* [ASSIGNMENT]: Exact wording is required: transcribe all the entries and leave the images out.

* [DATA EXTRACT]:
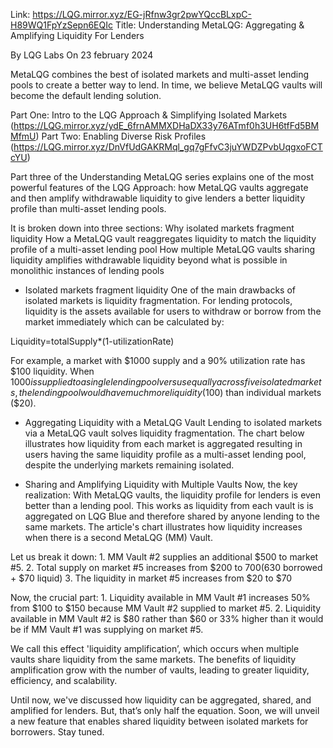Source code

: Link: https://LQG.mirror.xyz/EG-jRfnw3gr2pwYQccBLxpC-H89WQ1FpYzSepn6EQIc
Title: Understanding MetaLQG: Aggregating & Amplifying Liquidity For Lenders

By LQG Labs
On 23 february 2024

MetaLQG combines the best of isolated markets and multi-asset lending pools to create a better way to lend. In time, we believe MetaLQG vaults will become the default lending solution.

Part One: Intro to the LQG Approach & Simplifying Isolated Markets (https://LQG.mirror.xyz/ydE_6frnAMMXDHaDX33y76ATmf0h3UH6tfFd5BMMfmU)
Part Two: Enabling Diverse Risk Profiles (https://LQG.mirror.xyz/DnVfUdGAKRMql_gq7gFfvC3juYWDZPvbUqgxoFCTcYU)

Part three of the Understanding MetaLQG series explains one of the most powerful features of the LQG Approach: how MetaLQG vaults aggregate and then amplify withdrawable liquidity to give lenders a better liquidity profile than multi-asset lending pools.

It is broken down into three sections:
Why isolated markets fragment liquidity
How a MetaLQG vault reaggregates liquidity to match the liquidity profile of a multi-asset lending pool
How multiple MetaLQG vaults sharing liquidity amplifies withdrawable liquidity beyond what is possible in monolithic instances of lending pools

- Isolated markets fragment liquidity
One of the main drawbacks of isolated markets is liquidity fragmentation.
For lending protocols, liquidity is the assets available for users to withdraw or borrow from the market immediately which can be calculated by:

Liquidity=totalSupply*(1-utilizationRate)

For example, a market with $1000 supply and a 90% utilization rate has $100 liquidity.
When $1000 is supplied to a single lending pool versus equally across five isolated markets, the lending pool would have much more liquidity ($100) than individual markets ($20).

- Aggregating Liquidity with a MetaLQG Vault
Lending to isolated markets via a MetaLQG vault solves liquidity fragmentation. The chart below illustrates how liquidity from each market is aggregated resulting in users having the same liquidity profile as a multi-asset lending pool, despite the underlying markets remaining isolated.

- Sharing and Amplifying Liquidity with Multiple Vaults
Now, the key realization: With MetaLQG vaults, the liquidity profile for lenders is even better than a lending pool. This works as liquidity from each vault is is aggregated on LQG Blue and therefore shared by anyone lending to the same markets.
The article's chart illustrates how liquidity increases when there is a second MetaLQG (MM) Vault.

Let us break it down:
    1. MM Vault #2 supplies an additional $500 to market #5.
    2. Total supply on market #5 increases from $200 to $700 ($630 borrowed + $70 liquid)
    3. The liquidity in market #5 increases from $20 to $70

Now, the crucial part:
    1. Liquidity available in MM Vault #1 increases 50% from $100 to $150 because MM Vault #2 supplied to market #5.
    2. Liquidity available in MM Vault #2 is $80 rather than $60 or 33% higher than it would be if MM Vault #1 was supplying on market #5.

We call this effect 'liquidity amplification’, which occurs when multiple vaults share liquidity from the same markets. The benefits of liquidity amplification grow with the number of vaults, leading to greater liquidity, efficiency, and scalability.

Until now, we've discussed how liquidity can be aggregated, shared, and amplified for lenders. But, that’s only half the equation. Soon, we will unveil a new feature that enables shared liquidity between isolated markets for borrowers. Stay tuned.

* [ANSWER BELOW]:
Source code

: Link: https://LQG.mirror.xyz/EG-jRfnw3gr2pwYQccBLxpC-H89WQ1FpYzSepn6EQIc
Title: Understanding MetaLQG: Aggregating & Amplifying Liquidity For Lenders

By LQG Labs
On 23 february 2024

MetaLQG combines the best of isolated markets and multi-asset lending pools to create a better way to lend. In time, we believe MetaLQG vaults will become the default lending solution.

Part One: Intro to the LQG Approach & Simplifying Isolated Markets (https://LQG.mirror.xyz/ydE_6frnAMMXDHaDX33y76ATmf0h3UH6tfFd5BMMfmU)
Part Two: Enabling Diverse Risk Profiles (https://LQG.mirror.xyz/DnVfUdGAKRMql_gq7gFfvC3juYWDZPvbUqgxoFCTcYU)

Part three of the Understanding MetaLQG series explains one of the most powerful features of the LQG Approach: how MetaLQG vaults aggregate and then amplify withdrawable liquidity to give lenders a better liquidity profile than multi-asset lending pools.

It is broken down into three sections:
Why isolated markets fragment liquidity
How a MetaLQG vault reaggregates liquidity to match the liquidity profile of a multi-asset lending pool
How multiple MetaLQG vaults sharing liquidity amplifies withdrawable liquidity beyond what is possible in monolithic instances of lending pools

- Isolated markets fragment liquidity
One of the main drawbacks of isolated markets is liquidity fragmentation.
For lending protocols, liquidity is the assets available for users to withdraw or borrow from the market immediately which can be calculated by:

Liquidity=totalSupply*(1-utilizationRate)

For example, a market with $1000 supply and a 90% utilization rate has $100 liquidity.
When $1000 is supplied to a single lending pool versus equally across five isolated markets, the lending pool would have much more liquidity ($100) than individual markets ($20).

- Aggregating Liquidity with a MetaLQG Vault
Lending to isolated markets via a MetaLQG vault solves liquidity fragmentation. The chart below illustrates how liquidity from each market is aggregated resulting in users having the same liquidity profile as a multi-asset lending pool, despite the underlying markets remaining isolated.

- Sharing and Amplifying Liquidity with Multiple Vaults
Now, the key realization: With MetaLQG vaults, the liquidity profile for lenders is even better than a lending pool. This works as liquidity from each vault is is aggregated on LQG Blue and therefore shared by anyone lending to the same markets.
The article's chart illustrates how liquidity increases when there is a second MetaLQG (MM) Vault.

Let us break it down:
    1. MM Vault #2 supplies an additional $500 to market #5.
    2. Total supply on market #5 increases from $200 to $700 ($630 borrowed + $70 liquid)
    3. The liquidity in market #5 increases from $20 to $70

Now, the crucial part:
    1. Liquidity available in MM Vault #1 increases 50% from $100 to $150 because MM Vault #2 supplied to market #5.
    2. Liquidity available in MM Vault #2 is $80 rather than $60 or 33% higher than it would be if MM Vault #1 was supplying on market #5.

We call this effect 'liquidity amplification’, which occurs when multiple vaults share liquidity from the same markets. The benefits of liquidity amplification grow with the number of vaults, leading to greater liquidity, efficiency, and scalability.

Until now, we've discussed how liquidity can be aggregated, shared, and amplified for lenders. But, that’s only half the equation. Soon, we will unveil a new feature that enables shared liquidity between isolated markets for borrowers. Stay tuned.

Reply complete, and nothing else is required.